* [DIRECTIONS FOR THIS TASK] Your answer must match the records word for word and contain no pictures.

[[ RECORDS PROVIDED, beginning ]]

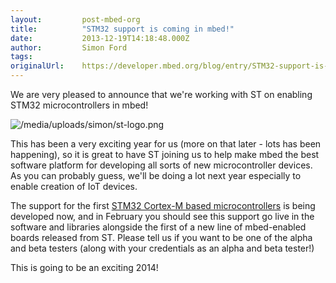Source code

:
 ```yaml
---
layout:         post-mbed-org
title:          "STM32 support is coming in mbed!"
date:           2013-12-19T14:18:48.000Z
author:         Simon Ford
tags:           
originalUrl:    https://developer.mbed.org/blog/entry/STM32-support-is-coming-in-mbed/
---
```


<p>
  We are very pleased to announce that we're working with ST on
  enabling STM32 microcontrollers in mbed!
</p>
<p>
  <img src=
  "https://developer.mbed.org/media/uploads/simon/st-logo.png" alt=
  "/media/uploads/simon/st-logo.png" title=
  "/media/uploads/simon/st-logo.png">
</p>
<p>
  This has been a very exciting year for us (more on that later -
  lots has been happening), so it is great to have ST joining us to
  help make mbed the best software platform for developing all
  sorts of new microcontroller devices. As you can probably guess,
  we'll be doing a lot next year especially to enable creation of
  IoT devices.
</p>
<p>
  The support for the first <a href=
  "http://www.st.com/web/en/catalog/mmc/FM141/SC1169" rel=
  "nofollow">STM32 Cortex-M based microcontrollers</a> is being
  developed now, and in February you should see this support go
  live in the software and libraries alongside the first of a new
  line of mbed-enabled boards released from ST. Please tell us if
  you want to be one of the alpha and beta testers (along with your
  credentials as an alpha and beta tester!)
</p>
<p>
  This is going to be an exciting 2014!
</p>


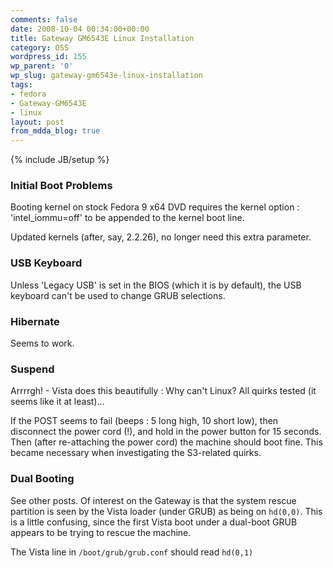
 ```yaml
---
comments: false
date: 2008-10-04 00:34:00+00:00
title: Gateway GM6543E Linux Installation
category: OSS
wordpress_id: 155
wp_parent: '0'
wp_slug: gateway-gm6543e-linux-installation
tags:
- fedora
- Gateway-GM6543E
- linux
layout: post
from_mdda_blog: true
---
```

{% include JB/setup %}


### Initial Boot Problems

  
Booting kernel on stock Fedora 9 x64 DVD requires the kernel option : 'intel_iommu=off' to be appended to the kernel boot line.  
  
Updated kernels (after, say, 2.2.26), no longer need this extra parameter.  
  


### USB Keyboard

  
Unless 'Legacy USB' is set in the BIOS (which it is by default), the USB keyboard can't be used to change GRUB selections.  
  


### Hibernate

  
Seems to work.  
  


### Suspend

  
Arrrrgh! - Vista does this beautifully : Why can't Linux?  All quirks tested (it seems like it at least)...  
  
If the POST seems to fail (beeps :  5 long high, 10 short low), then disconnect the power cord (!), and hold in the power button for 15 seconds.  Then (after re-attaching the power cord) the machine should boot fine.  This became necessary when investigating the S3-related quirks.  
  


### Dual Booting

  
See other posts.  Of interest on the Gateway is that the system rescue partition is seen by the Vista loader (under GRUB) as being on `hd(0,0)`.  This is a little confusing, since the first Vista boot under a dual-boot GRUB appears to be trying to rescue the machine.    
  
The Vista line in `/boot/grub/grub.conf` should read `hd(0,1)`
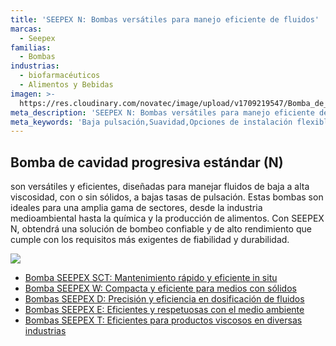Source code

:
 ```yaml
---
title: 'SEEPEX N: Bombas versátiles para manejo eficiente de fluidos'
marcas:
  - Seepex
familias:
  - Bombas
industrias:
  - biofarmacéuticos
  - Alimentos y Bebidas
imagen: >-
  https://res.cloudinary.com/novatec/image/upload/v1709219547/Bomba_de_cavidad_progresiva_est%C3%A1ndar_N_Seepex_cy3h6o.jpg
meta_description: 'SEEPEX N: Bombas versátiles para manejo eficiente de fluidos'
meta_keywords: 'Baja pulsación,Suavidad,Opciones de instalación flexibles,Compatibilidad'
---
```


## Bomba de cavidad progresiva estándar (N)

son versátiles y eficientes, diseñadas para manejar fluidos de baja a alta viscosidad, con o sin sólidos, a bajas tasas de pulsación. Estas bombas son ideales para una amplia gama de sectores, desde la industria medioambiental hasta la química y la producción de alimentos. Con SEEPEX N, obtendrá una solución de bombeo confiable y de alto rendimiento que cumple con los requisitos más exigentes de fiabilidad y durabilidad.

![](https://res.cloudinary.com/novatec/image/upload/v1709219547/Bomba_de_cavidad_progresiva_est%C3%A1ndar_N_Seepex_cy3h6o.jpg)

* [Bomba SEEPEX SCT: Mantenimiento rápido y eficiente in situ](https://www.novatec.cr/productos/seepex-sct-mantenimiento-r%C3%A1pido-y-eficiente-in-situ/)
* [Bomba SEEPEX W: Compacta y eficiente para medios con sólidos](https://www.novatec.cr/productos/seepex-w-compacta-y-eficiente-para-medios-con-s%C3%B3lidos/)
* [Bombas SEEPEX D: Precisión y eficiencia en dosificación de fluidos](https://www.novatec.cr/productos/seepex-d-precisi%C3%B3n-y-eficiencia-en-dosificaci%C3%B3n-de-fluidos/)
* [Bombas SEEPEX E: Eficientes y respetuosas con el medio ambiente](https://www.novatec.cr/productos/seepex-e-eficientes-y-respetuosas-con-el-medio-ambiente/)
* [Bombas SEEPEX T: Eficientes para productos viscosos en diversas industrias](https://www.novatec.cr/productos/seepex-t-eficientes-para-productos-viscosos-en-diversas-industrias/)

[[ RECORDS PROVIDED, end ]]

* [RESULT FOR THIS TASK]
Source code

:
 ```yaml
---
layout:         post-mbed-org
title:          "STM32 support is coming in mbed!"
date:           2013-12-19T14:18:48.000Z
author:         Simon Ford
tags:           
originalUrl:    https://developer.mbed.org/blog/entry/STM32-support-is-coming-in-mbed/
---
```


<p>
  We are very pleased to announce that we're working with ST on
  enabling STM32 microcontrollers in mbed!
</p>
<p>
  <img src=
  "https://developer.mbed.org/media/uploads/simon/st-logo.png" alt=
  "/media/uploads/simon/st-logo.png" title=
  "/media/uploads/simon/st-logo.png">
</p>
<p>
  This has been a very exciting year for us (more on that later -
  lots has been happening), so it is great to have ST joining us to
  help make mbed the best software platform for developing all
  sorts of new microcontroller devices. As you can probably guess,
  we'll be doing a lot next year especially to enable creation of
  IoT devices.
</p>
<p>
  The support for the first <a href=
  "http://www.st.com/web/en/catalog/mmc/FM141/SC1169" rel=
  "nofollow">STM32 Cortex-M based microcontrollers</a> is being
  developed now, and in February you should see this support go
  live in the software and libraries alongside the first of a new
  line of mbed-enabled boards released from ST. Please tell us if
  you want to be one of the alpha and beta testers (along with your
  credentials as an alpha and beta tester!)
</p>
<p>
  This is going to be an exciting 2014!
</p>


 ```yaml
---
comments: false
date: 2008-10-04 00:34:00+00:00
title: Gateway GM6543E Linux Installation
category: OSS
wordpress_id: 155
wp_parent: '0'
wp_slug: gateway-gm6543e-linux-installation
tags:
- fedora
- Gateway-GM6543E
- linux
layout: post
from_mdda_blog: true
---
```

{% include JB/setup %}


### Initial Boot Problems

  
Booting kernel on stock Fedora 9 x64 DVD requires the kernel option : 'intel_iommu=off' to be appended to the kernel boot line.  
  
Updated kernels (after, say, 2.2.26), no longer need this extra parameter.  
  


### USB Keyboard

  
Unless 'Legacy USB' is set in the BIOS (which it is by default), the USB keyboard can't be used to change GRUB selections.  
  


### Hibernate

  
Seems to work.  
  


### Suspend

  
Arrrrgh! - Vista does this beautifully : Why can't Linux?  All quirks tested (it seems like it at least)...  
  
If the POST seems to fail (beeps :  5 long high, 10 short low), then disconnect the power cord (!), and hold in the power button for 15 seconds.  Then (after re-attaching the power cord) the machine should boot fine.  This became necessary when investigating the S3-related quirks.  
  


### Dual Booting

  
See other posts.  Of interest on the Gateway is that the system rescue partition is seen by the Vista loader (under GRUB) as being on `hd(0,0)`.  This is a little confusing, since the first Vista boot under a dual-boot GRUB appears to be trying to rescue the machine.    
  
The Vista line in `/boot/grub/grub.conf` should read `hd(0,1)`
Source code

:
 ```yaml
---
title: 'SEEPEX N: Bombas versátiles para manejo eficiente de fluidos'
marcas:
  - Seepex
familias:
  - Bombas
industrias:
  - biofarmacéuticos
  - Alimentos y Bebidas
imagen: >-
  https://res.cloudinary.com/novatec/image/upload/v1709219547/Bomba_de_cavidad_progresiva_est%C3%A1ndar_N_Seepex_cy3h6o.jpg
meta_description: 'SEEPEX N: Bombas versátiles para manejo eficiente de fluidos'
meta_keywords: 'Baja pulsación,Suavidad,Opciones de instalación flexibles,Compatibilidad'
---
```


## Bomba de cavidad progresiva estándar (N)

son versátiles y eficientes, diseñadas para manejar fluidos de baja a alta viscosidad, con o sin sólidos, a bajas tasas de pulsación. Estas bombas son ideales para una amplia gama de sectores, desde la industria medioambiental hasta la química y la producción de alimentos. Con SEEPEX N, obtendrá una solución de bombeo confiable y de alto rendimiento que cumple con los requisitos más exigentes de fiabilidad y durabilidad.

![](https://res.cloudinary.com/novatec/image/upload/v1709219547/Bomba_de_cavidad_progresiva_est%C3%A1ndar_N_Seepex_cy3h6o.jpg)

* [Bomba SEEPEX SCT: Mantenimiento rápido y eficiente in situ](https://www.novatec.cr/productos/seepex-sct-mantenimiento-r%C3%A1pido-y-eficiente-in-situ/)
* [Bomba SEEPEX W: Compacta y eficiente para medios con sólidos](https://www.novatec.cr/productos/seepex-w-compacta-y-eficiente-para-medios-con-s%C3%B3lidos/)
* [Bombas SEEPEX D: Precisión y eficiencia en dosificación de fluidos](https://www.novatec.cr/productos/seepex-d-precisi%C3%B3n-y-eficiencia-en-dosificaci%C3%B3n-de-fluidos/)
* [Bombas SEEPEX E: Eficientes y respetuosas con el medio ambiente](https://www.novatec.cr/productos/seepex-e-eficientes-y-respetuosas-con-el-medio-ambiente/)
* [Bombas SEEPEX T: Eficientes para productos viscosos en diversas industrias](https://www.novatec.cr/productos/seepex-t-eficientes-para-productos-viscosos-en-diversas-industrias/)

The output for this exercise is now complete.